Because HCCs generally apply to only certain patient populations, identifying those patients from the start can help focus efforts. Work with information systems, EHR vendor, and front desk staff to ensure an understanding of the financial classes or insurance plans for Medicare Advantage patients. It can sometimes be difficult for a provider organization to pin down the impact of HCCs because it’s less straightforward than other models, says Monica Pappas, RHIA, president of MPA Consulting, Inc., in Long Beach, California.
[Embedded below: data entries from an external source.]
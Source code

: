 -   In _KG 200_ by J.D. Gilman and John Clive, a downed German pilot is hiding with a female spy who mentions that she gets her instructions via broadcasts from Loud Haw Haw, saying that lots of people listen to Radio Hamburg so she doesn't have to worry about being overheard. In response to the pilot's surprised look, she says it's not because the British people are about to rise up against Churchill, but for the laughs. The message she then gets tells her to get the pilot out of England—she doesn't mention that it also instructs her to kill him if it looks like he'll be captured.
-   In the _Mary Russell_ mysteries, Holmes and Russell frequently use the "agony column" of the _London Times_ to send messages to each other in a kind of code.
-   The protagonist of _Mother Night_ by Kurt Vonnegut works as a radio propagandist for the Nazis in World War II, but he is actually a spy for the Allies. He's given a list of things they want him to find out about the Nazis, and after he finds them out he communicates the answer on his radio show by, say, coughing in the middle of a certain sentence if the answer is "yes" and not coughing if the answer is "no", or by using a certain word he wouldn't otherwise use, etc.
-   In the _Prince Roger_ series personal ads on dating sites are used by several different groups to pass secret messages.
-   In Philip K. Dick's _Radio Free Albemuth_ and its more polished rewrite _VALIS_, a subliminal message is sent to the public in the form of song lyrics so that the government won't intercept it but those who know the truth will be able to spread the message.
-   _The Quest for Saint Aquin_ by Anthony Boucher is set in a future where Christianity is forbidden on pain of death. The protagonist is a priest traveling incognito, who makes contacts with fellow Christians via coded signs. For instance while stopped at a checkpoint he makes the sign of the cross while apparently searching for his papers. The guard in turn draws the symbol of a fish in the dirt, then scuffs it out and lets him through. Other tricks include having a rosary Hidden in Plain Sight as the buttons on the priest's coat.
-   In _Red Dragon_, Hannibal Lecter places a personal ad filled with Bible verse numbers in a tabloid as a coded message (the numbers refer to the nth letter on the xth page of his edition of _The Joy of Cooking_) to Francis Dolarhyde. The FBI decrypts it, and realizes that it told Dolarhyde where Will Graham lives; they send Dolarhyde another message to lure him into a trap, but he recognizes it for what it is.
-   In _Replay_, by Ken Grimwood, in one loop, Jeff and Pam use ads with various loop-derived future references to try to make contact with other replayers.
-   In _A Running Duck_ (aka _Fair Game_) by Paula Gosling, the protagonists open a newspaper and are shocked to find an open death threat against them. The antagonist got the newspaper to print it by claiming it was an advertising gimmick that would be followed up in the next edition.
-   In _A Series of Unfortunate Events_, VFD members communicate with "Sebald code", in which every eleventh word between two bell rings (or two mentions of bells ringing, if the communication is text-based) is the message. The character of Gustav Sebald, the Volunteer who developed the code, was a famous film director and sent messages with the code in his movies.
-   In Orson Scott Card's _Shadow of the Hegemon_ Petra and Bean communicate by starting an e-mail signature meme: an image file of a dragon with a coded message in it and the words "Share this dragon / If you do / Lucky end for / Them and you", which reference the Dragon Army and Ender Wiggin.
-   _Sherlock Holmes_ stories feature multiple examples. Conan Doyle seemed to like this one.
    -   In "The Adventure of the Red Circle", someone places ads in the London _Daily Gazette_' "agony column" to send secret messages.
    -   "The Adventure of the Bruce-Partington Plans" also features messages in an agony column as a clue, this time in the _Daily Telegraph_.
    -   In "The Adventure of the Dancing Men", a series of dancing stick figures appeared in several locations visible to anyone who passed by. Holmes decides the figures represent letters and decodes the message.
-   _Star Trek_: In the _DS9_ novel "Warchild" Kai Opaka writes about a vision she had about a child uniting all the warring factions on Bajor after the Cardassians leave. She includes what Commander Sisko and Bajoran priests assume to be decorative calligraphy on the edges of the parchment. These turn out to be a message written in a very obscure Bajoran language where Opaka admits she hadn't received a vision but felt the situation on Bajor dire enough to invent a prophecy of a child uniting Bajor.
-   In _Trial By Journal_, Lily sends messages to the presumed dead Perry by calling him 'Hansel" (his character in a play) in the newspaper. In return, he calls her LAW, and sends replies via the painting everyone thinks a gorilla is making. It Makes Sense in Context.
Medicare Advantage payments are calculated once a year and the rate is set by CMS, communicated to the payer, and then to the provider via contract.  “The complexity comes from the fact that all of the hospital’s inpatient and outpatient data, plus the professional data is merged at the health plan and then scrubbed and ultimately submitted to CMS,” says Pappas

CMS analyses the data. The agency then determines what the yearly payment will be for a patient based on that patient’s particular set of aggregated data.

Some organizations may not even be aware of how HCCs affect Medicare Advantage payments, says James P. Fee, MD, CCS, CCDS, vice president of Enjoin, Collierville, Tennessee and a hospitalist at Our Lady of the Lake Regional Medical Center in Baton Rouge, Louisiana. If an organization did not have a risk-bearing contract with its Medicare Advantage payer, it didn’t need to know about HCCs. The onus would be on the payer to drive risk scores to determine capitated rates and prospective payments with CMS for the fiscal year. But new reimbursement models are changing the game for providers. Health Care Options (HCO), ACOs, and the Merit-based Incentive Payment System (MIPS) all use HCC risk adjustments. Providers taking part in these programs are suddenly getting interested in HCCs, Fee says, but they may have more to learn than they realize.

“HCCs are going to be the next greatest impact for CDI, whether that be determining a capitated rate and prospective payment models such as Medicare Advantage, to some of the next gen ACOs and ACOs in general,” Fee says. “HCCs run the gamut if you look at the industry in general. It’s a changing world for organizations because if you haven’t been in this space then you’re not quite aware.”